I really think that the most of your musical growing can be done if you play/practice with somebody else, rather than playing alone, or even just playing in a band without taking the time to interact with your band-mates.
I hope you enjoy my little history and I hope it can be useful to others to encourage themselves to find the way to play/practice with somebody else, just for the fun to do it.
From Mark, Guitar Noise reader in Florida:
Thanks for all the work you do getting the newsletter out each week – it’s always the first thing I read right after the coffee and Sunday Paper is done!
Regarding getting musicians together: I work at a large company’s corporate headquarters with about twelve hundred people working locally. I posted a free little ad in our on-line “Marketplace,” a sort of classified ads for employees. The ad simply asked for replies from folks interested in getting together once a month for some “open-mike” style jamming.
I received fifteen replies! I arranged to use some meeting space at work for a couple of hours, once a month. I got a real kick out of the diversity of talents, influences, skills, etc. that everyone brought.
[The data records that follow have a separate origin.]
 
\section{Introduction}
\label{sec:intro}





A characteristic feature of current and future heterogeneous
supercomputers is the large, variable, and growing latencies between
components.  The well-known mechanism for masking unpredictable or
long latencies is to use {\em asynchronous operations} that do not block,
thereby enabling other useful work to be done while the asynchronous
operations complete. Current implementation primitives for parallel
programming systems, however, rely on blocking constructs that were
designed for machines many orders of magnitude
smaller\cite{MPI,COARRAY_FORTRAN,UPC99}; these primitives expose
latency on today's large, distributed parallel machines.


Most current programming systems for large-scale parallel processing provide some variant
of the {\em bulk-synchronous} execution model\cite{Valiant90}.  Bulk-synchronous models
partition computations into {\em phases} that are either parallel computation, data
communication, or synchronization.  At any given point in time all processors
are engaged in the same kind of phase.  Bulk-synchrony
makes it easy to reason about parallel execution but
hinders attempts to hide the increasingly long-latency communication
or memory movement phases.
Coolest of all was jammin’ with a mailroom guy, a couple of directors, a vice president, and a few of us “regular middle” guys!
The routine was basically to play a couple of regular songs we worked out, then we’d go around the circle taking turns either playing a song of choice or pointing to another musician to play a specific song of the choosers wish. And everyone would join in!
We had a great time for about six months, but we have been on hiatus since the Florida Hurricanes in August-September (the state of Florida, as well as other places, was hard hit by numerous hurricanes between August and October of 2004 – DH). We do think that it’s high time to get the Music Club cranked up again!
From Paul, Guitar Noise reader in Ohio:
A special experience, but first a little background: Each Christmas I make a CD for a handful of friends with some of my favorite songs. One of the recipients is my neighbor who is the pastor of a small church. I’ve played a handful of times at his church when they’ve been short on musicians. That they ask me to play is evidence of how short they can get, since I’ve not been playing very long. Anyway, the experience is nice, though we’re not exactly playing my favorite songs. But two weeks ago on my birthday, my neighbor asked me to bring my guitar over to his house after the Sunday service because the church pianist wanted to look at it. I wasn’t sure why, but I took it over.
When I got there, the keyboardist, lead guitarist, vocalists and my neighbor (who plays bass as well as being a pastor!) were all there. He had worked out the chords and lyrics to a half dozen of the songs off my Christmas CD, including songs by Lucinda Williams, Gordon Lightfoot, the Jayhawks, Old 97s, etc. He had passed the CD around to everyone so they could get familiar with them. We then proceeded to have a couple of beers and play “my” songs.
It was so cool to play songs I like and have them come alive. Plus, we got instant feedback from the family and friends who were listening. When we play at church, you don’t get applause. This was a first for me. We had so much fun that we’re going to do it regularly and plan to have some small “concerts” in our cul-de-sac this summer. I can’t wait!
I can attest that playing with others really helps two ways – it improves your playing AND it lets you know that yes, you can make music. What more could you want?